2022-09-30 02:53:47,728 INFO success: xvfb entered RUNNING state, process has stayed up for > than 0 seconds (startsecs)
2022-09-30 02:53:47,729 INFO success: vnc entered RUNNING state, process has stayed up for > than 0 seconds (startsecs)
2022-09-30 02:53:47,729 INFO success: novnc entered RUNNING state, process has stayed up for > than 0 seconds (startsecs)
2022-09-30 02:53:47,730 INFO success: selenium-standalone entered RUNNING state, process has stayed up for > than 0 seconds (startsecs)
Selenium Grid Standalone configuration: 
[network]
relax-checks = true

[node]
session-timeout = "300"
override-max-sessions = false
detect-drivers = false
drain-after-session-count = 0
max-sessions = 1

[[node.driver-configuration]]
display-name = "chrome"
stereotype = '{"browserName": "chrome", "browserVersion": "105.0", "platformName": "Linux"}'
max-sessions = 1

Starting Selenium Grid Standalone...
02:53:49.074 INFO [LoggingOptions.configureLogEncoding] - Using the system default encoding
2022-09-30 02:53:49,077 INFO exited: novnc (exit status 1; not expected)
02:53:49.081 INFO [OpenTelemetryTracer.createTracer] - Using OpenTelemetry for tracing
02:53:50.161 INFO [NodeOptions.getSessionFactories] - Detected 1 available processors
02:53:50.248 INFO [NodeOptions.report] - Adding chrome for {"browserVersion": "105.0","se:noVncPort": 7900,"browserName": "chrome","platformName": "LINUX","se:vncEnabled": true} 1 times
02:53:50.278 INFO [Node.<init>] - Binding additional locator mechanisms: id, name, relative
02:53:50.321 INFO [GridModel.setAvailability] - Switching Node f5d8fa47-b4bf-4fbd-85d0-ab89310ed315 (uri: http://10.88.0.6:4444) from DOWN to UP
02:53:50.325 INFO [LocalDistributor.add] - Added node f5d8fa47-b4bf-4fbd-85d0-ab89310ed315 at http://10.88.0.6:4444. Health check every 120s
02:53:50.581 INFO [Standalone.execute] - Started Selenium Standalone 4.4.0 (revision e5c75ed026a): http://10.88.0.6:4444

And here is the logs from novnc-stderr.log:

seluser@7a2d27a09eed:/var/log/supervisor$ tail -fn300 novnc-stderr.log 
/opt/bin/noVNC/utils/websockify/websockify/websocket.py:31: UserWarning: no 'numpy' module, HyBi protocol will be slower
  warnings.warn("no 'numpy' module, HyBi protocol will be slower")
WebSocket server settings:
  - Listen on :7900
  - Web server.
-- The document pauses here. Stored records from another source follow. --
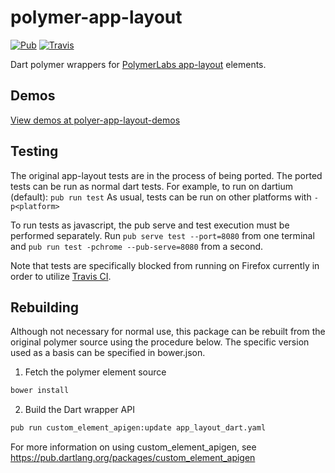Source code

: # polymer-app-layout

[![Pub](https://img.shields.io/pub/v/polymer_app_layout.svg?maxAge=2592000?style=flat-square)](https://pub.dartlang.org/packages/polymer_app_layout)
[![Travis](https://img.shields.io/travis/ilikerobots/polymer-app-layout.svg?maxAge=2592000?style=flat-square)](https://travis-ci.org/ilikerobots/polymer-app-layout)

Dart polymer wrappers for [PolymerLabs app-layout](https://github.com/PolymerLabs/app-layout) elements.

## Demos

[View demos at polyer-app-layout-demos](http://ilikerobots.github.io/polymer-app-layout-demos/)

## Testing

The original app-layout tests are in the process of being ported.  The ported tests can be run as normal dart tests.
For example, to run on dartium (default): ```pub run test```  As usual, tests can be run on other platforms with
```-p<platform>```

To run tests as javascript, the pub serve and test execution must be performed separately. Run
```pub serve test --port=8080``` from one terminal and ```pub run test -pchrome --pub-serve=8080```
from a second.

Note that tests are specifically blocked from running on Firefox currently in order to utilize [Travis CI](https://pub.dartlang.org/packages/polymer_app_layout).


## Rebuilding

Although not necessary for normal use, this package can be rebuilt from the original polymer source using the procedure
below.  The specific version used as a basis can be specified in bower.json.

1. Fetch the polymer element source
```sh
bower install
```

2. Build the Dart wrapper API

```sh
pub run custom_element_apigen:update app_layout_dart.yaml
```

For more information on using custom_element_apigen, see <https://pub.dartlang.org/packages/custom_element_apigen>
Web root: /opt/bin/noVNC
  - No SSL/TLS support (no cert file)
  - proxying from :7900 to localhost:5900
/opt/bin/noVNC/utils/launch.sh: line 183: ps: command not found

As we see here, ps is not found. Here's a screenshot of noVNC with Chromium running and a visible "ps not found" in the Debian terminal:

Screenshot 2022-09-30 at 8 49 10 AM
xavierog commented 2 years ago

And here is the logs from novnc-stderr.log:

seluser@7a2d27a09eed:/var/log/supervisor$ tail -fn300 novnc-stderr.log 
/opt/bin/noVNC/utils/websockify/websockify/websocket.py:31: UserWarning: no 'numpy' module, HyBi protocol will be slower
  warnings.warn("no 'numpy' module, HyBi protocol will be slower")
WebSocket server settings:
  - Listen on :7900
  - Web server. Web root: /opt/bin/noVNC
  - No SSL/TLS support (no cert file)
  - proxying from :7900 to localhost:5900
/opt/bin/noVNC/utils/launch.sh: line 183: ps: command not found

As we see here, ps is not found.

I think we have a race condition here: in my novnc-stderr.log, ps: command not found appears right after the numpy warning and the 5 WebSocket server settings lines are precisely the write() syscalls that go wrong on my side due to the invalid file descriptors. If your machine is fast enough to write these lines before the ps-induced invalidation of file descriptors (and an M1 CPU ought to be), then your python/websockify process will simply work like a charm. As to the computational power of my host... well, it is literally named "potato".

jamesmortensen commented 2 years ago

Race condition makes a lot of sense. Thanks again for the investigations.